Most Perl programmer's experience with hash collisions comes from Perl's own hashing algorithm. Don't compare Perl's anemic hashing algorithm with a cryptographically secure one. They're not in the same league. They aren't even playing the same sport.

There is improbable and then there is statistically impossible.

To it in perspective with some back of the envelope calculations.

Winning the lottery is improbable. In the Oregon Powerball Lottery (jackpot $20 mil) there are roughly 1 in 50 million different combinations to pick from. There are about 4 million people in Oregon. Not all of them play the lottery, but many buy more than one ticket. And the Powerball often goes for weeks and months without a hit. But with that number of people and those odds you see why people sometimes win the big jackpot.

Getting struck by lightning is improbable. You have a 1 in 2 million chance of being struck by lightning in your lifetime. There are 6 billion people, so a lot of people get hit by lightning.

These are some improbable things. Let's look what what cryptographers consider impossible...

Given 100 EB of data (EB == 2**60 bytes) or 100 MILLION terabytes there is a 0.00000000000001% chance of collision with SHA-1. That's a 1 in 10 trillion chance.
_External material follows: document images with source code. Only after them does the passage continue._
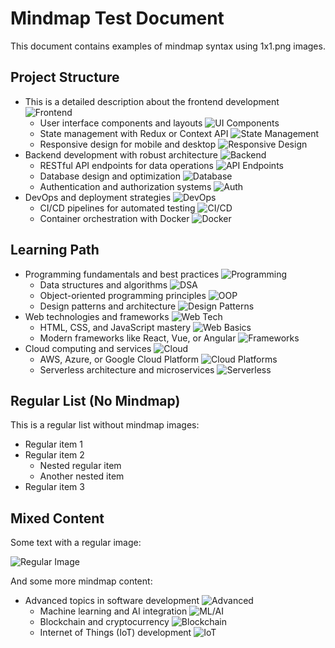 # Mindmap Test Document

This document contains examples of mindmap syntax using 1x1.png images.

## Project Structure

- This is a detailed description about the frontend development ![Frontend](img/1x1.png)
  - User interface components and layouts ![UI Components](img/1x1.png)
  - State management with Redux or Context API ![State Management](img/1x1.png)
  - Responsive design for mobile and desktop ![Responsive Design](img/1x1.png)
- Backend development with robust architecture ![Backend](img/1x1.png)
  - RESTful API endpoints for data operations ![API Endpoints](img/1x1.png)
  - Database design and optimization ![Database](img/1x1.png)
  - Authentication and authorization systems ![Auth](img/1x1.png)
- DevOps and deployment strategies ![DevOps](img/1x1.png)
  - CI/CD pipelines for automated testing ![CI/CD](img/1x1.png)
  - Container orchestration with Docker ![Docker](img/1x1.png)

## Learning Path

- Programming fundamentals and best practices ![Programming](img/1x1.png)
  - Data structures and algorithms ![DSA](img/1x1.png)
  - Object-oriented programming principles ![OOP](img/1x1.png)
  - Design patterns and architecture ![Design Patterns](img/1x1.png)
- Web technologies and frameworks ![Web Tech](img/1x1.png)
  - HTML, CSS, and JavaScript mastery ![Web Basics](img/1x1.png)
  - Modern frameworks like React, Vue, or Angular ![Frameworks](img/1x1.png)
- Cloud computing and services ![Cloud](img/1x1.png)
  - AWS, Azure, or Google Cloud Platform ![Cloud Platforms](img/1x1.png)
  - Serverless architecture and microservices ![Serverless](img/1x1.png)

## Regular List (No Mindmap)

This is a regular list without mindmap images:

- Regular item 1
- Regular item 2
  - Nested regular item
  - Another nested item
- Regular item 3

## Mixed Content

Some text with a regular image:

![Regular Image](https://via.placeholder.com/300x200)

And some more mindmap content:

- Advanced topics in software development ![Advanced](img/1x1.png)
  - Machine learning and AI integration ![ML/AI](img/1x1.png)
  - Blockchain and cryptocurrency ![Blockchain](img/1x1.png)
  - Internet of Things (IoT) development ![IoT](img/1x1.png)
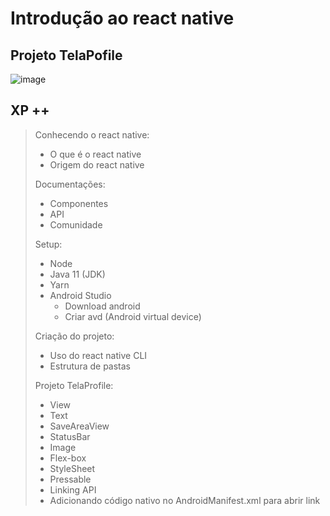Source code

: # Introdução ao react native

## Projeto TelaPofile

![image](https://user-images.githubusercontent.com/93603008/178083023-3e519306-52bb-48e1-ae98-3a982f7a2187.png)

## XP ++

> Conhecendo o react native:
> - O que é o react native
> - Origem do react native
> 
> Documentações: 
> - Componentes
> - API
> - Comunidade
>
> Setup:
> - Node
> - Java 11 (JDK)
> - Yarn
> - Android Studio
>   - Download android
>   - Criar avd (Android virtual device)
>   
> Criação do projeto:
>   - Uso do react native CLI
>   - Estrutura de pastas
>   
> Projeto TelaProfile:
> - View
> - Text
> - SaveAreaView
> - StatusBar
> - Image
> - Flex-box
> - StyleSheet
> - Pressable
> - Linking API
> - Adicionando código nativo no AndroidManifest.xml para abrir link


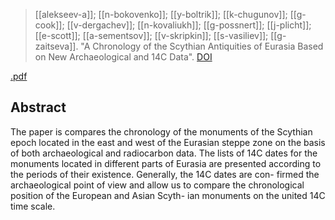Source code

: > [[alekseev-a]]; [[n-bokovenko]]; [[y-boltrik]]; [[k-chugunov]]; [[g-cook]]; [[v-dergachev]]; [[n-kovaliukh]]; [[g-possnert]]; [[j-plicht]]; [[e-scott]]; [[a-sementsov]]; [[v-skripkin]]; [[s-vasiliev]]; [[g-zaitseva]]. "A Chronology of the Scythian Antiquities of Eurasia Based on New Archaeological and 14C Data". [DOI](https://doi.org/10.1017/S0033822200041746)


[.pdf](a-alekseev-et-al2011.pdf)


## Abstract
The paper is compares the chronology of the monuments of the Scythian epoch located in the east and west of the Eurasian steppe zone on the basis of both archaeological and radiocarbon data. The lists of 14C dates for the monuments located in different parts of Eurasia are presented according to the periods of their existence. Generally, the 14C dates are con- firmed the archaeological point of view and allow us to compare the chronological position of the European and Asian Scyth- ian monuments on the united 14C time scale.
This is roughly equivalent having a single undetected failure when writing to tape. 100 EB of data is more change than we could do and still have anything resembling Perl 5... or a computer program... or human output.

Even if we randomly changed every file in perl in every commit, let's say they're 1 meg each and there's 10k of them (which is generous), it would take about 11 billion commits to reach 100 EB of change where we'd have a 1 in 10 trillion chance.

Hard drives fail at a rate of about 1 in 100 per year.

My odds of winning the Oregon Powerball this week are about a million times better.

So if you're worried about a hash collision in git, I'd start investing in lottery tickets and RAID hardware.

For those who still don't get it, let's say there is a collision. What happens? We might lose a single commit. And then we report it. And then a lot of CS guys write a lot of papers about it, because nobody's found a SHA-1 collision in the wild yet. And then we get a visit from the NSA, because SHA-1 is a US crypto standard. And git just switches to something else (probably SHA-256 in which no collisions have been found by anyone) and an even more absurdly improbable collision chance. Unix password files have done this sort of upgrade several times going from crypt to MD5 to (sometimes) SHA-1.

That's ok, by then I will have won the lottery a few thousand times, and Jarkko will have been elected Grand Duke of Finland, and we'll be too busy chatting with all the aliens we contact with SETI.


Chances of a sha1 collision

waltman on 2008-10-04T02:36:48

I asked myself the same question a few months ago when I started using git. Here's the calculation I did:

SHA1 is 160-bit checksum. 2**160 is around 10**48. Then I plugged that into the formula I found on Wikipedia to see how many checksums you'd have to generate to have a 50% chance of a collision. The answer is around 10**24.

To give you an idea of how big that number is, if you generated one git commit a second, it would take 4.5 quadrillion years before you'd have a 50% chance of a collision. That's plenty big enough for me.

Of course this is assuming that the checksums are evenly distributed over the entire 160-bit range. But that's why crypto people make the big bucks.